Masih sangat penasaran, lelaki tua yang datang bersama gadis muda itu bertanya, “Apakah Tuan muda Arsa dari keluarga terkemuka?”
“Sepengetahuanku tidak, Tetua. Tuan Muda Arsa dari Keluarga Kelas Dua, dan tidak ada yang menonjol dari Keluarganya itu,” jawab Paman Agus dengan jujur.
“Pemuda yang berbakat,” gumam si lelaki tua, menggeserkan pandangannya ke arah lain, arah dimana Arsa pergi sebelumnya bersama dengan adiknya Lita Nugraha.
Paman Agus mengamini gumamam lelaki tua itu, “Tetua benar. Tuan Muda Arsa adalah pemuda yang berbakat dan penuh kasih sayang. Sebelumnya, Tuan Muda Arsa sering berkunjung ke Panti Asuh dan membantu kebutuhan kami.
“Bahkan ketika Tuan Muda Arsa menderita suatu penyakit yang tidak diketahui, hingga menyebabkan kultivasinya terus menurun, Tuan Muda Arsa masih datang membantu kami,” imbuh Paman Agus, pikirannya mengingat kembali, kebaikan Arsa terhadap dirinya dan semua anak-anak, terlalu sulit untuk terbalaskan.
Mendengar ini, si gadis muda mengulangi pertanyaan, “Oh, penyakit yang menyebabkan kultivasi menurun?”

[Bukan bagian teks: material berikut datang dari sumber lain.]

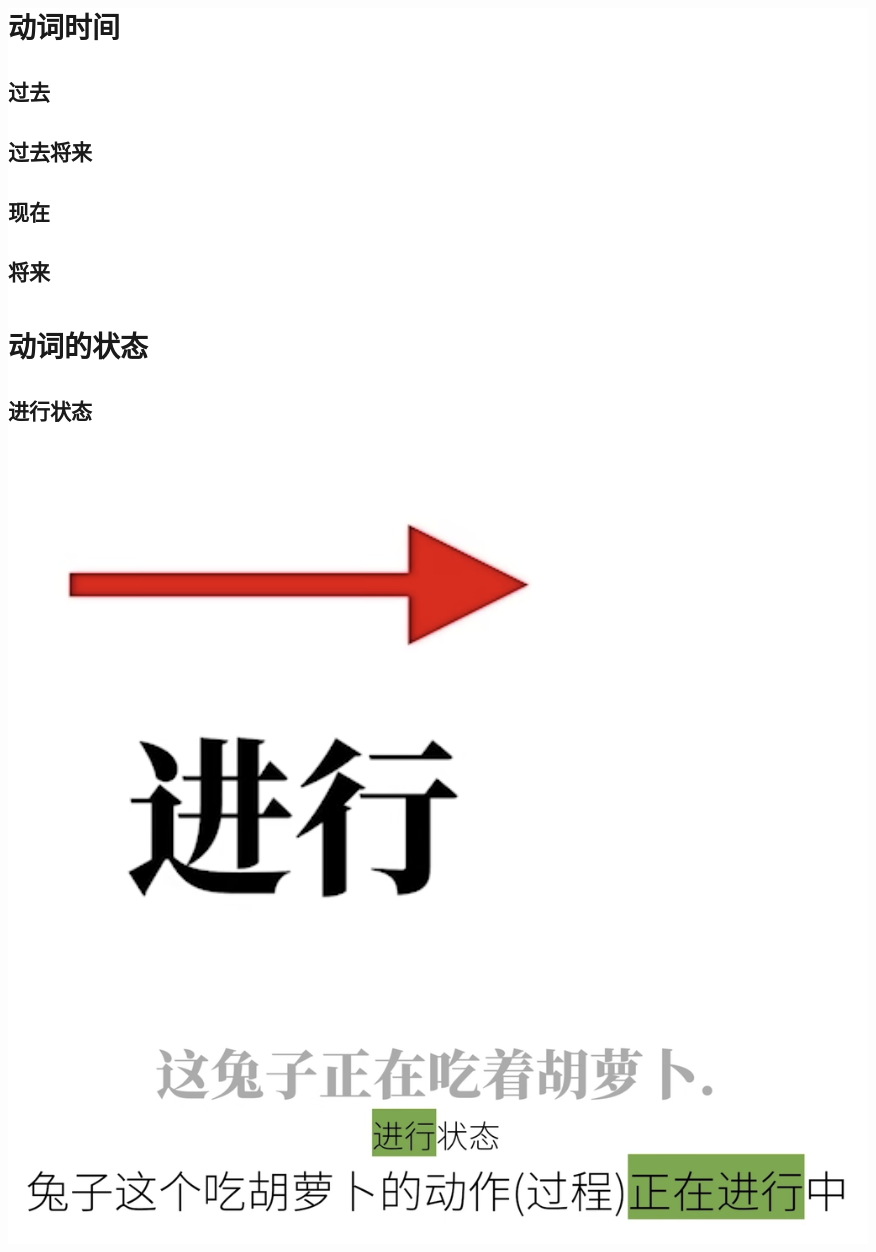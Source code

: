 # 动词时间

## 过去

## 过去将来

## 现在

## 将来


# 动词的状态

## 进行状态

![](image/Pasted%20image%2020220517213201.png)

![](image/Pasted%20image%2020220517213102.png)
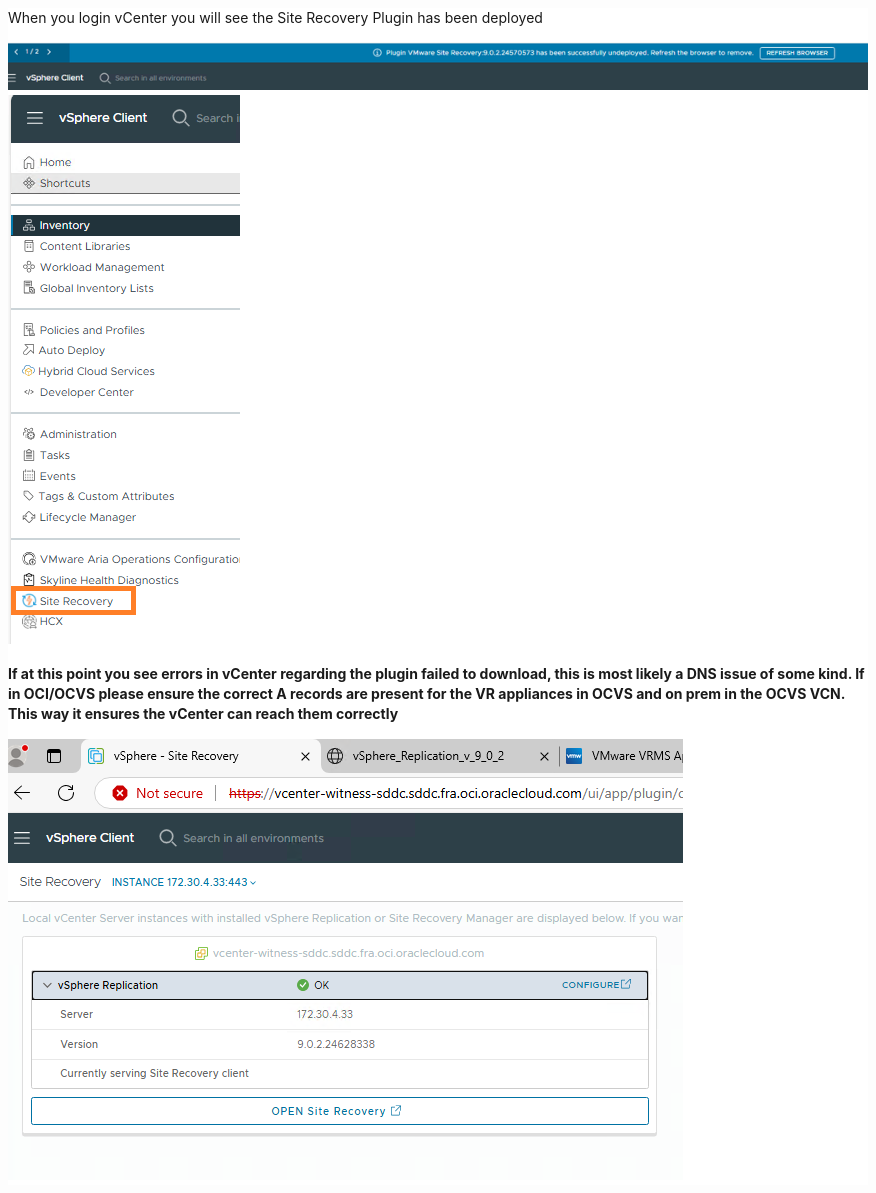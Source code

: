 When you login vCenter you will see the Site Recovery Plugin has been deployed

<img title="" src="images/Screenshot%202025-08-26%20160024.png" alt="Screenshot 2025-08-26 160024.png" data-align="center">

<img title="" src="images/SiteRecovery.png" alt="SiteRecovery.png" data-align="center">

**If at this point you see errors in vCenter regarding the plugin failed to download, this is most likely a DNS issue of some kind. If in OCI/OCVS please ensure the correct A records are present for the VR appliances in OCVS and on prem in the OCVS VCN. This way it ensures the vCenter can reach them correctly**

<img title="" src="images/Screenshot%202025-08-26%20160102.png" alt="Screenshot 2025-08-26 160102.png" data-align="center">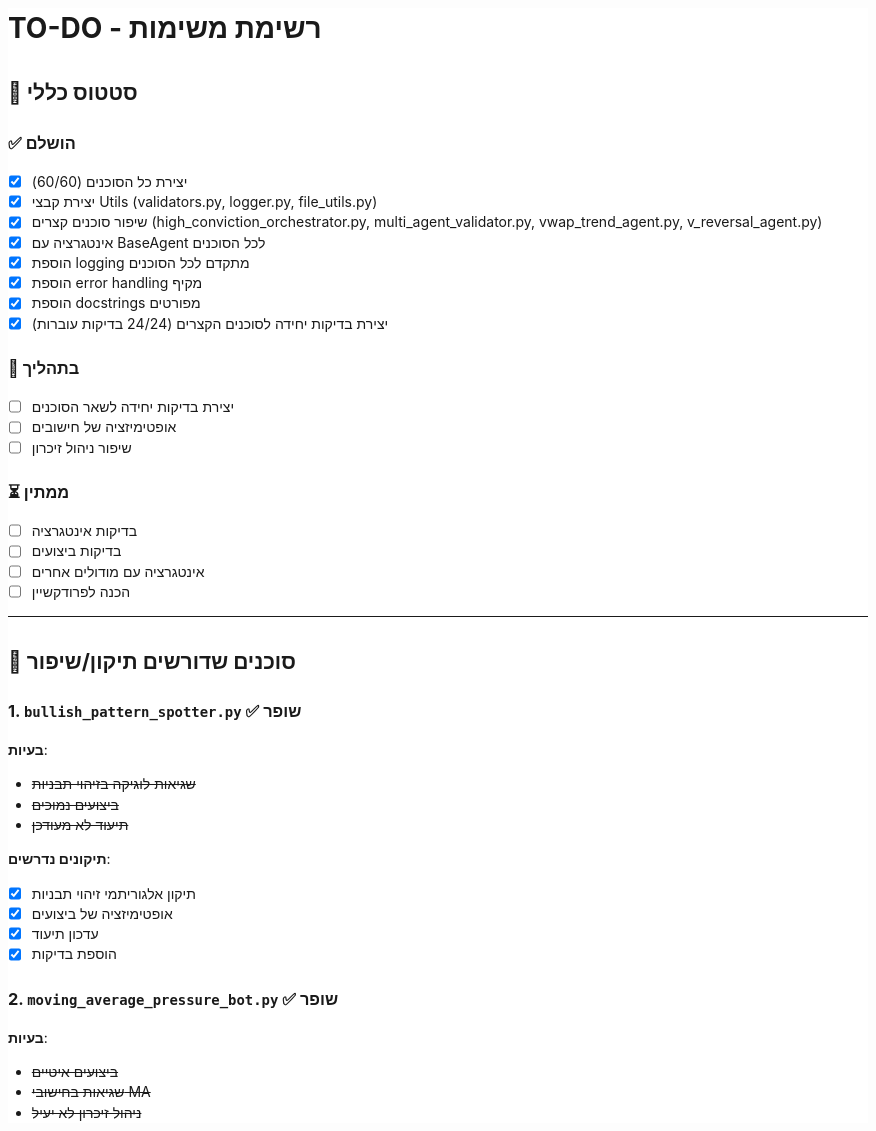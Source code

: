# TO-DO - רשימת משימות

## 🎯 סטטוס כללי

### ✅ הושלם
- [x] יצירת כל הסוכנים (60/60)
- [x] יצירת קבצי Utils (validators.py, logger.py, file_utils.py)
- [x] שיפור סוכנים קצרים (high_conviction_orchestrator.py, multi_agent_validator.py, vwap_trend_agent.py, v_reversal_agent.py)
- [x] אינטגרציה עם BaseAgent לכל הסוכנים
- [x] הוספת logging מתקדם לכל הסוכנים
- [x] הוספת error handling מקיף
- [x] הוספת docstrings מפורטים
- [x] יצירת בדיקות יחידה לסוכנים הקצרים (24/24 בדיקות עוברות)

### 🔄 בתהליך
- [ ] יצירת בדיקות יחידה לשאר הסוכנים
- [ ] אופטימיזציה של חישובים
- [ ] שיפור ניהול זיכרון

### ⏳ ממתין
- [ ] בדיקות אינטגרציה
- [ ] בדיקות ביצועים
- [ ] אינטגרציה עם מודולים אחרים
- [ ] הכנה לפרודקשיין

---

## 🔧 סוכנים שדורשים תיקון/שיפור

### 1. `bullish_pattern_spotter.py` ✅ שופר
**בעיות**:
- ~~שגיאות לוגיקה בזיהוי תבניות~~
- ~~ביצועים נמוכים~~
- ~~תיעוד לא מעודכן~~

**תיקונים נדרשים**:
- [x] תיקון אלגוריתמי זיהוי תבניות
- [x] אופטימיזציה של ביצועים
- [x] עדכון תיעוד
- [x] הוספת בדיקות

### 2. `moving_average_pressure_bot.py` ✅ שופר
**בעיות**:
- ~~ביצועים איטיים~~
- ~~שגיאות בחישובי MA~~
- ~~ניהול זיכרון לא יעיל~~
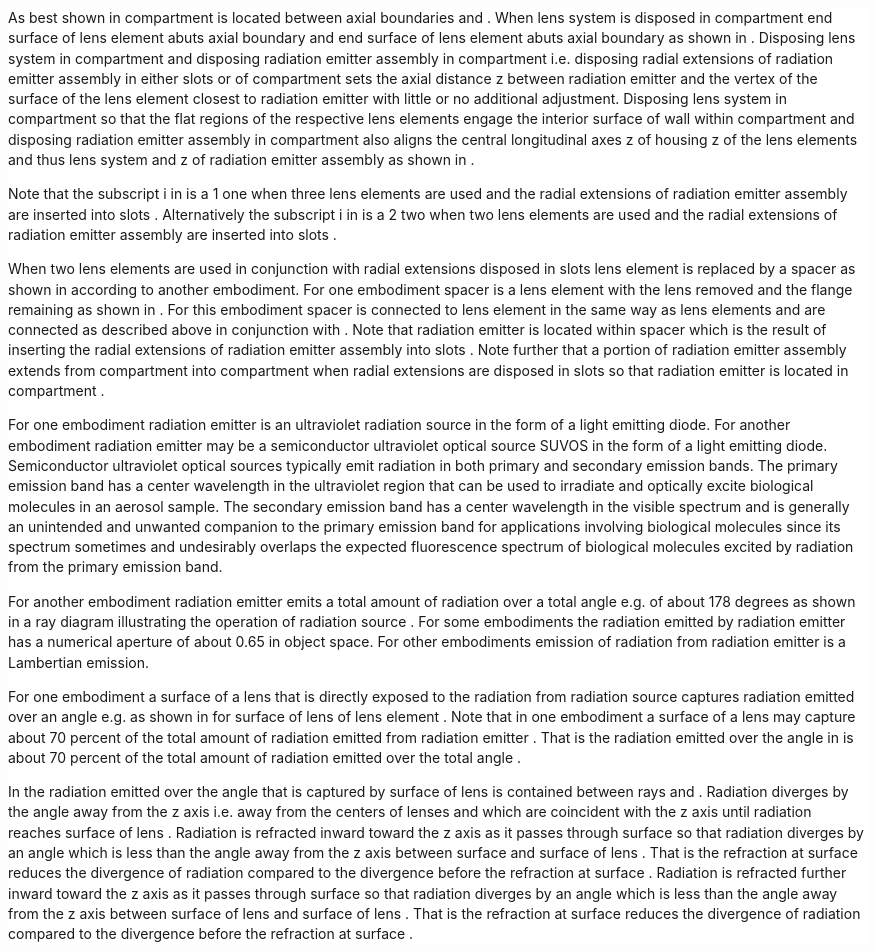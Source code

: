 As best shown in compartment is located between axial boundaries and . When lens system is disposed in compartment end surface of lens element abuts axial boundary and end surface of lens element abuts axial boundary as shown in . Disposing lens system in compartment and disposing radiation emitter assembly in compartment i.e. disposing radial extensions of radiation emitter assembly in either slots or of compartment sets the axial distance z between radiation emitter and the vertex of the surface of the lens element closest to radiation emitter with little or no additional adjustment. Disposing lens system in compartment so that the flat regions of the respective lens elements engage the interior surface of wall within compartment and disposing radiation emitter assembly in compartment also aligns the central longitudinal axes z of housing z of the lens elements and thus lens system and z of radiation emitter assembly as shown in .

Note that the subscript i in is a 1 one when three lens elements are used and the radial extensions of radiation emitter assembly are inserted into slots . Alternatively the subscript i in is a 2 two when two lens elements are used and the radial extensions of radiation emitter assembly are inserted into slots .

When two lens elements are used in conjunction with radial extensions disposed in slots lens element is replaced by a spacer as shown in according to another embodiment. For one embodiment spacer is a lens element with the lens removed and the flange remaining as shown in . For this embodiment spacer is connected to lens element in the same way as lens elements and are connected as described above in conjunction with . Note that radiation emitter is located within spacer which is the result of inserting the radial extensions of radiation emitter assembly into slots . Note further that a portion of radiation emitter assembly extends from compartment into compartment when radial extensions are disposed in slots so that radiation emitter is located in compartment .

For one embodiment radiation emitter is an ultraviolet radiation source in the form of a light emitting diode. For another embodiment radiation emitter may be a semiconductor ultraviolet optical source SUVOS in the form of a light emitting diode. Semiconductor ultraviolet optical sources typically emit radiation in both primary and secondary emission bands. The primary emission band has a center wavelength in the ultraviolet region that can be used to irradiate and optically excite biological molecules in an aerosol sample. The secondary emission band has a center wavelength in the visible spectrum and is generally an unintended and unwanted companion to the primary emission band for applications involving biological molecules since its spectrum sometimes and undesirably overlaps the expected fluorescence spectrum of biological molecules excited by radiation from the primary emission band.

For another embodiment radiation emitter emits a total amount of radiation over a total angle e.g. of about 178 degrees as shown in a ray diagram illustrating the operation of radiation source . For some embodiments the radiation emitted by radiation emitter has a numerical aperture of about 0.65 in object space. For other embodiments emission of radiation from radiation emitter is a Lambertian emission.

For one embodiment a surface of a lens that is directly exposed to the radiation from radiation source captures radiation emitted over an angle e.g. as shown in for surface of lens of lens element . Note that in one embodiment a surface of a lens may capture about 70 percent of the total amount of radiation emitted from radiation emitter . That is the radiation emitted over the angle in is about 70 percent of the total amount of radiation emitted over the total angle .

In the radiation emitted over the angle that is captured by surface of lens is contained between rays and . Radiation diverges by the angle away from the z axis i.e. away from the centers of lenses and which are coincident with the z axis until radiation reaches surface of lens . Radiation is refracted inward toward the z axis as it passes through surface so that radiation diverges by an angle which is less than the angle away from the z axis between surface and surface of lens . That is the refraction at surface reduces the divergence of radiation compared to the divergence before the refraction at surface . Radiation is refracted further inward toward the z axis as it passes through surface so that radiation diverges by an angle which is less than the angle away from the z axis between surface of lens and surface of lens . That is the refraction at surface reduces the divergence of radiation compared to the divergence before the refraction at surface .
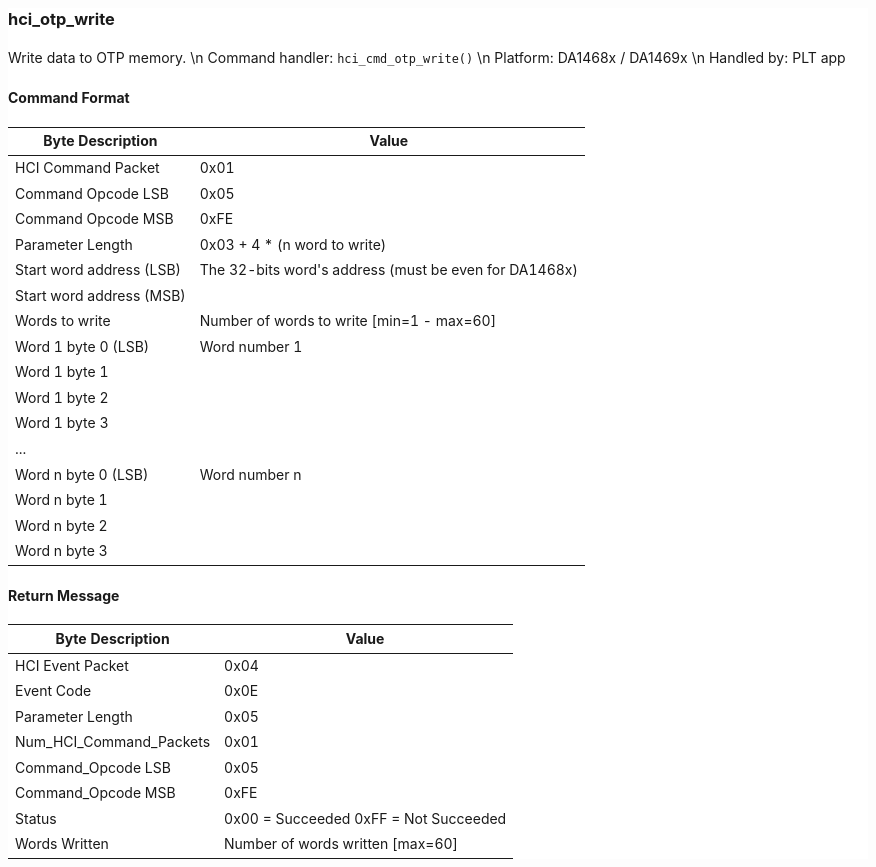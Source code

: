 ### hci_otp_write
Write data to OTP memory. \n
Command handler: `hci_cmd_otp_write()` \n
Platform: DA1468x / DA1469x \n
Handled by: PLT app

#### Command Format
| Byte Description         | Value                                                 |
| ------------------------ | ----------------------------------------------------- |
| HCI Command Packet       | 0x01                                                  |
| Command Opcode LSB       | 0x05                                                  |
| Command Opcode MSB       | 0xFE                                                  |
| Parameter Length         | 0x03 + 4 * (n word to write)                          |
| Start word address (LSB) | The 32-bits word's address (must be even for DA1468x) |
| Start word address (MSB) |                                                       |
| Words to write           | Number of words to write [min=1 - max=60]             |
| Word 1 byte 0 (LSB)      | Word number 1                                         |
| Word 1 byte 1            |                                                       |
| Word 1 byte 2            |                                                       |
| Word 1 byte 3            |                                                       |
| ...                      |                                                       |
| Word n byte 0 (LSB)      | Word number n                                         |
| Word n byte 1            |                                                       |
| Word n byte 2            |                                                       |
| Word n byte 3            |                                                       |

#### Return Message
| Byte Description        | Value                                   |
| ----------------------- | ----------------------------------------|
| HCI Event Packet        | 0x04                                    |
| Event Code              | 0x0E                                    |
| Parameter Length        | 0x05                                    |
| Num_HCI_Command_Packets | 0x01                                    |
| Command_Opcode LSB      | 0x05                                    |
| Command_Opcode MSB      | 0xFE                                    |
| Status                  | 0x00 = Succeeded   0xFF = Not Succeeded |
| Words Written           | Number of words written [max=60]        |

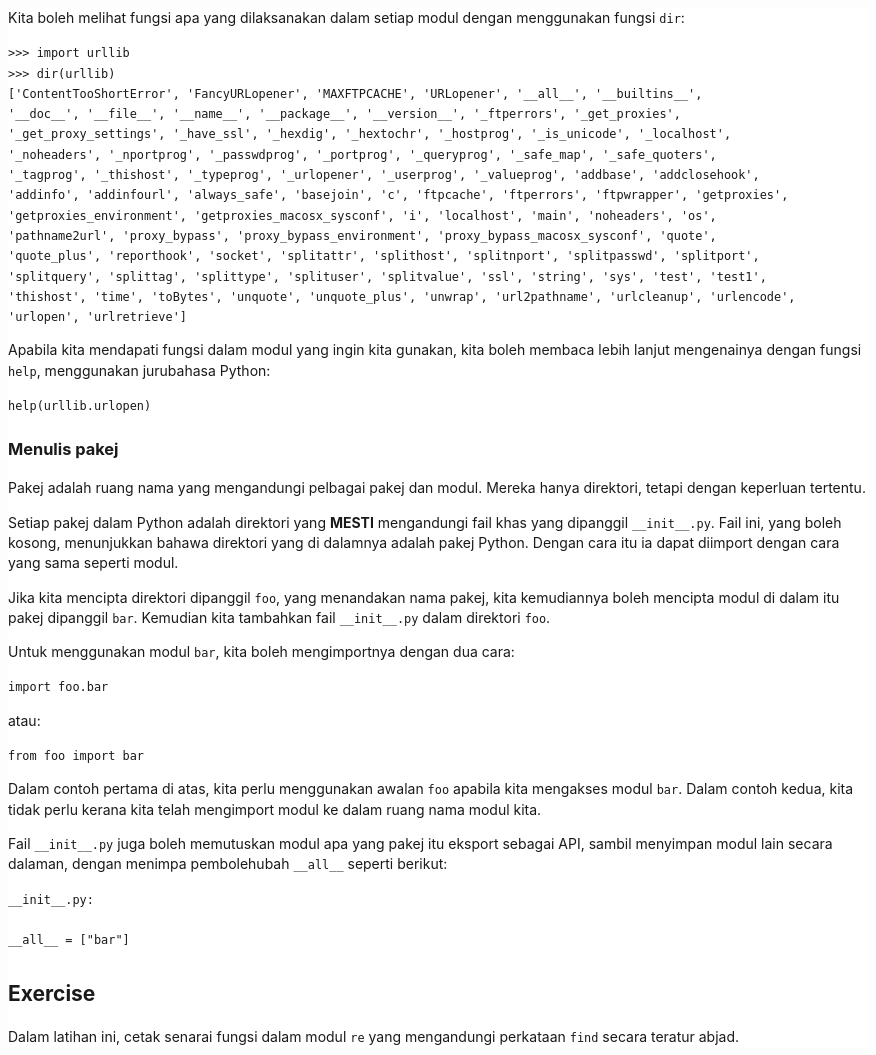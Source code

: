 Kita boleh melihat fungsi apa yang dilaksanakan dalam setiap modul dengan menggunakan fungsi `dir`:

    >>> import urllib
    >>> dir(urllib)
    ['ContentTooShortError', 'FancyURLopener', 'MAXFTPCACHE', 'URLopener', '__all__', '__builtins__', 
    '__doc__', '__file__', '__name__', '__package__', '__version__', '_ftperrors', '_get_proxies', 
    '_get_proxy_settings', '_have_ssl', '_hexdig', '_hextochr', '_hostprog', '_is_unicode', '_localhost', 
    '_noheaders', '_nportprog', '_passwdprog', '_portprog', '_queryprog', '_safe_map', '_safe_quoters', 
    '_tagprog', '_thishost', '_typeprog', '_urlopener', '_userprog', '_valueprog', 'addbase', 'addclosehook', 
    'addinfo', 'addinfourl', 'always_safe', 'basejoin', 'c', 'ftpcache', 'ftperrors', 'ftpwrapper', 'getproxies', 
    'getproxies_environment', 'getproxies_macosx_sysconf', 'i', 'localhost', 'main', 'noheaders', 'os', 
    'pathname2url', 'proxy_bypass', 'proxy_bypass_environment', 'proxy_bypass_macosx_sysconf', 'quote', 
    'quote_plus', 'reporthook', 'socket', 'splitattr', 'splithost', 'splitnport', 'splitpasswd', 'splitport', 
    'splitquery', 'splittag', 'splittype', 'splituser', 'splitvalue', 'ssl', 'string', 'sys', 'test', 'test1', 
    'thishost', 'time', 'toBytes', 'unquote', 'unquote_plus', 'unwrap', 'url2pathname', 'urlcleanup', 'urlencode', 
    'urlopen', 'urlretrieve']

Apabila kita mendapati fungsi dalam modul yang ingin kita gunakan, kita boleh membaca lebih lanjut mengenainya dengan fungsi `help`, menggunakan jurubahasa Python:

    help(urllib.urlopen)

### Menulis pakej

Pakej adalah ruang nama yang mengandungi pelbagai pakej dan modul. Mereka hanya direktori, tetapi dengan keperluan tertentu.

Setiap pakej dalam Python adalah direktori yang **MESTI** mengandungi fail khas yang dipanggil `__init__.py`. Fail ini, yang boleh kosong, menunjukkan bahawa direktori yang di dalamnya adalah pakej Python. Dengan cara itu ia dapat diimport dengan cara yang sama seperti modul.

Jika kita mencipta direktori dipanggil `foo`, yang menandakan nama pakej, kita kemudiannya boleh mencipta modul di dalam itu
pakej dipanggil `bar`. Kemudian kita tambahkan fail `__init__.py` dalam direktori `foo`.

Untuk menggunakan modul `bar`, kita boleh mengimportnya dengan dua cara:

    import foo.bar

atau:

    from foo import bar

Dalam contoh pertama di atas, kita perlu menggunakan awalan `foo` apabila kita mengakses modul `bar`. Dalam contoh kedua, kita tidak perlu kerana kita telah mengimport modul ke dalam ruang nama modul kita.

Fail `__init__.py` juga boleh memutuskan modul apa yang pakej itu eksport sebagai API, sambil menyimpan modul lain secara dalaman, dengan menimpa pembolehubah `__all__` seperti berikut:

    __init__.py:

    __all__ = ["bar"]

Exercise
--------

Dalam latihan ini, cetak senarai fungsi dalam modul `re` yang mengandungi perkataan `find` secara teratur abjad.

“Benar, Nona Muda.” angguk Paman Agus, lantas mempertegas, “Tepatnya dua tahun yang lalu, Tuan Muda Arsa telah berada pada Tahap Pembentukan Tubuh tingkat Kedua. Namun karena penyakit yang tidak diketahui itulah, Kultivasinya menurun hingga Tahap Kelahiran tingkat Kesembilan.”
Mendengar penjelasan Paman Agus, gadis muda dan lelaki tua itu saling bertukar pandang. Ada keanehan dan tanda tanya besar menurut keduanya pada apa yang menimpa Arsa.
“Baiklah Paman. Kami masih ada keperluan. Jadi kami mohon pamit,” ucap si gadis muda dengan sopan. Bersama lelaki tua, dia meninggalkan Panti asuh.
***
Begitu jauh dari Panti Asuh, di tengah perjalanan, gadis muda itu bertanya kepada lelaki tua yang menemaninya, “Guru, jika mendengar apa yang dikatakan oleh pria paruh baya di Panti asuh tadi, kenapa bertolak belakang dengan keadaan pemuda itu?”
Menarik napas sebentar, si lelaki tua berkata, “Fika, itulah kenapa sebelumnya aku menyebut, bahwa pemuda itu tidak sesederhana kelihatannya. Kamu tahu kenapa?”
Mendapati ekspresi penasaran gadis muda bernama Fika itu, si lelaki tua melanjutkan, “Pertama, dengan tingkat kekuatanku saat ini, seharusnya mudah bagiku untuk melihat kedalaman tubuh dan jiwa seorang kultivator di bawah Tahap Raja Alam.
Tetapi khusus untuk pemuda itu, aku tidak bisa melihatnya sama sekali. Seakan terhalangi oleh kekuatan misterius yang sangat luar biasa besar yang tidak bisa aku tembus.”
“Benarkah?” terkejut, Fika sedikit ternganga. Ini adalah pertama kalinya dia mendengar hal yang seperti itu.
Lelaki tua itu melanjutkan paparannya, “Yang kedua, pemuda itu mampu melakukan serangan jiwa dengan sangat baik dan etektiv.
Sepanjang yang aku ketahui, Teknik serangan jiwa berasal dari zaman kuno. Dan yang lebih aneh lagi, teknik itu telah hilang sejak jutaan tahun yang lalu, tapi kenapa pemuda itu bisa mempelajarinya.”
Mendengar alasan kedua dari si lelaki tua, mulut Fika lebih menganga dari yang pertama. Matanya melebar penuh keheranan, tidak percaya dengan apa yang baru saja dia dengar dari si lelaki tua.
Masih mengabaikan ekspresi Fika yang terheran-heran, lelaki tua itu kembali berkata, “Dan yang ketiga, pemuda itu mampu menyembunyikan kultivasinya hingga lima tingkat.
Kultivasi sejatinya adalah Tahap Transformasi tingkat Ketujuh, dan yang dia tunjukan adalah tingkat Kedua. Jika aku tidak berada di tahap Ksatria Suci, maka aku akan tertipu olehnya.”
Fika hanya bisa tertegun dalam kagum di pikirannya, mencoba mencerna atas apa kenyataan yang sedang di dengar oleh telingannya sendiri.
“Lagi pula, sepengetahuanku, orang yang mampu menyembunyikan tingkat kultivasi itu, seharusnya berada pada tahap yang sama dengan Master Akademi, itu pun hanya sebanyak tiga tingkat dan samar,” lanjut si lelaki tua itu dengan penuh kekaguman.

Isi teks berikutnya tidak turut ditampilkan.